Directions for this task. Search the data for "JButton". Return each matching line.

━━━━━━━━━━

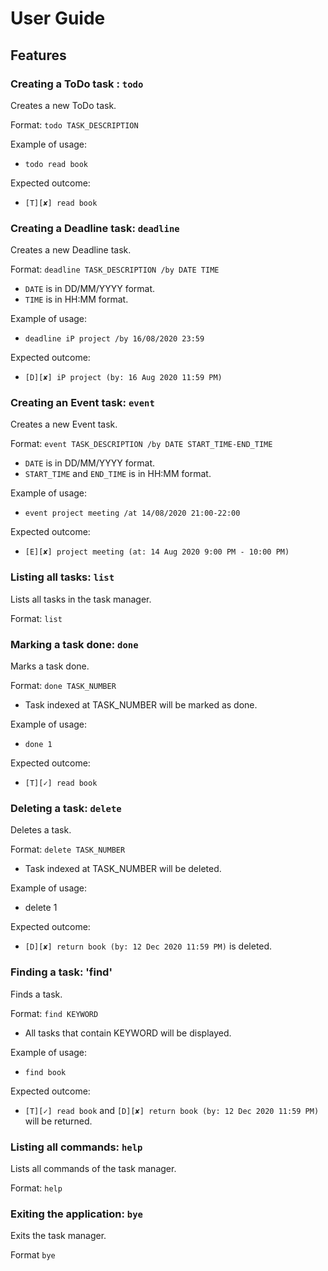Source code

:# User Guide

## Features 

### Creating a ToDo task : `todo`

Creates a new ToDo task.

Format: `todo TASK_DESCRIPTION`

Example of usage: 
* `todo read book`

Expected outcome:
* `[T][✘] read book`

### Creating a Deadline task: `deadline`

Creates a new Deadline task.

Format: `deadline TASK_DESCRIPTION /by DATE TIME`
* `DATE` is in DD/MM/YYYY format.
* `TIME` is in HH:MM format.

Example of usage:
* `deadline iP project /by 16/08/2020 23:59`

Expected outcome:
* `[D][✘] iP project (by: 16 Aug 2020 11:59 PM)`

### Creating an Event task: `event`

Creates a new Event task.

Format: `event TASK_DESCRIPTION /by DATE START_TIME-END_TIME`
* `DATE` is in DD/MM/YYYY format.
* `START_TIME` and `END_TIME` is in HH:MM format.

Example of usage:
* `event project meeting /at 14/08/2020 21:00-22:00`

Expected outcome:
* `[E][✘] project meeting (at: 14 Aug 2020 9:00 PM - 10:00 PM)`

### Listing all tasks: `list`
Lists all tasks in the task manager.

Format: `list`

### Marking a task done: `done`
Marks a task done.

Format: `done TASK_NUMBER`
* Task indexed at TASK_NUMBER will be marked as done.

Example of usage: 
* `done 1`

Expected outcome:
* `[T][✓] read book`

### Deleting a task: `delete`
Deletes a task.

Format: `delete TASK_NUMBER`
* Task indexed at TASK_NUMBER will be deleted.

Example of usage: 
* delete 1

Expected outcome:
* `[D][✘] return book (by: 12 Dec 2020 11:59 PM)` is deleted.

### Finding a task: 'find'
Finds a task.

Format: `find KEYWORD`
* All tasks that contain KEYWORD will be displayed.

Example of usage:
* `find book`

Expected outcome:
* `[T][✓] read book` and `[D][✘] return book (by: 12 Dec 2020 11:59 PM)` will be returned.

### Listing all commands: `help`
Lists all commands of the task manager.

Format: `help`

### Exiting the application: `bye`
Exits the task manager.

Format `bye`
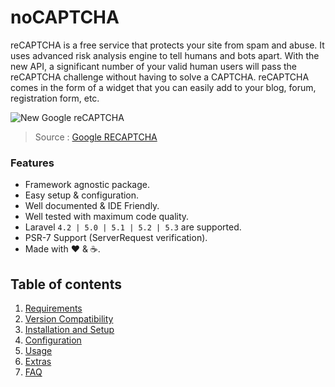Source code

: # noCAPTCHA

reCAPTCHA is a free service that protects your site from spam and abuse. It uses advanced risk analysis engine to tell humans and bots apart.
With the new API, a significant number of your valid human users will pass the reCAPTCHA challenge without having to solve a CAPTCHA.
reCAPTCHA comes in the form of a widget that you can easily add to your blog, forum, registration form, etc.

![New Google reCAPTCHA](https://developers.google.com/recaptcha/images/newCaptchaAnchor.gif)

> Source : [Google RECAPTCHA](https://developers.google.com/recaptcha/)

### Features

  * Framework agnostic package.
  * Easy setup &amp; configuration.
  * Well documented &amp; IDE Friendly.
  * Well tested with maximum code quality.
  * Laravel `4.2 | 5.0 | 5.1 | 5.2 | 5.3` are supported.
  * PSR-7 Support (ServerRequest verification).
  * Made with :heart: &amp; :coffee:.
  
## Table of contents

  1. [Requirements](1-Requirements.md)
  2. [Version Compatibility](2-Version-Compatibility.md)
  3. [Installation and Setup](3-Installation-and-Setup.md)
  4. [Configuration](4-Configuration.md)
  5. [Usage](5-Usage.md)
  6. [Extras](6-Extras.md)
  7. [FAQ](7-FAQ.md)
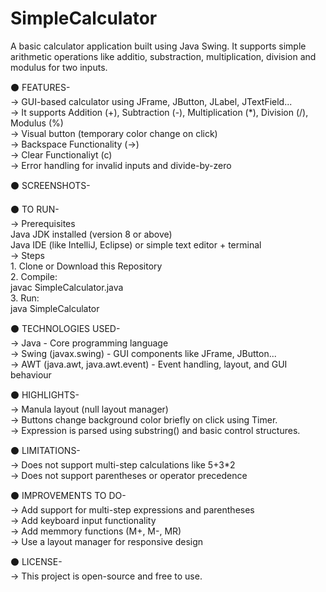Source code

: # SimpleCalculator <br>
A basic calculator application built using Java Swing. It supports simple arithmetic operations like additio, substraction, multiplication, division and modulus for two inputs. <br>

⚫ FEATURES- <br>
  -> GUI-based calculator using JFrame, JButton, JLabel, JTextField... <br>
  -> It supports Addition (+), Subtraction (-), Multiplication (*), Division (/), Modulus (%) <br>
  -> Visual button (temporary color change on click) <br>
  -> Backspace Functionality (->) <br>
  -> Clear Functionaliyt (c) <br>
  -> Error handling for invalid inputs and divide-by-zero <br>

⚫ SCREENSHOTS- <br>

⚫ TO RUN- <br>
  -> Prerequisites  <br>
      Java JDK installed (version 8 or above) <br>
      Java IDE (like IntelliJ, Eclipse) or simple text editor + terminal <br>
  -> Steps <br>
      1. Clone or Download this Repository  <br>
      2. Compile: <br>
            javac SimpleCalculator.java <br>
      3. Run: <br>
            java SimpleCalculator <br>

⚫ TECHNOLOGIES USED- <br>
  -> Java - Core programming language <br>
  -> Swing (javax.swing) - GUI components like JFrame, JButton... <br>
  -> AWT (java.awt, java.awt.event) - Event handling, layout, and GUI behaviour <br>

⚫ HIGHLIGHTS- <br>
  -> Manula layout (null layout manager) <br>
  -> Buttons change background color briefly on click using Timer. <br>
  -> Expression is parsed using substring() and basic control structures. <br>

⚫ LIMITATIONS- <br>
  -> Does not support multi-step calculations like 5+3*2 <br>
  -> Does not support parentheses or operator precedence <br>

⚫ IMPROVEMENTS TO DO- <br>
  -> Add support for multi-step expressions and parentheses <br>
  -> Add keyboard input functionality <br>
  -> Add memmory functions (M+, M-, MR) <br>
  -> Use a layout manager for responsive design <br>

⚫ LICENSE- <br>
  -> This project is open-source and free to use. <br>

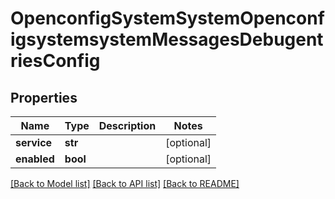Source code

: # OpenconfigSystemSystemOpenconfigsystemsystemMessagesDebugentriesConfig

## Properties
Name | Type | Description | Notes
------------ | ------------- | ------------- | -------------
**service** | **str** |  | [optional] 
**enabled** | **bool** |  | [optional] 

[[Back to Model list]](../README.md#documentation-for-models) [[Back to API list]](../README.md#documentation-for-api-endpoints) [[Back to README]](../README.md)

━━━━━━━━━━

Answer to this exercise.
  -> GUI-based calculator using JFrame, JButton, JLabel, JTextField... <br>
  -> Swing (javax.swing) - GUI components like JFrame, JButton... <br>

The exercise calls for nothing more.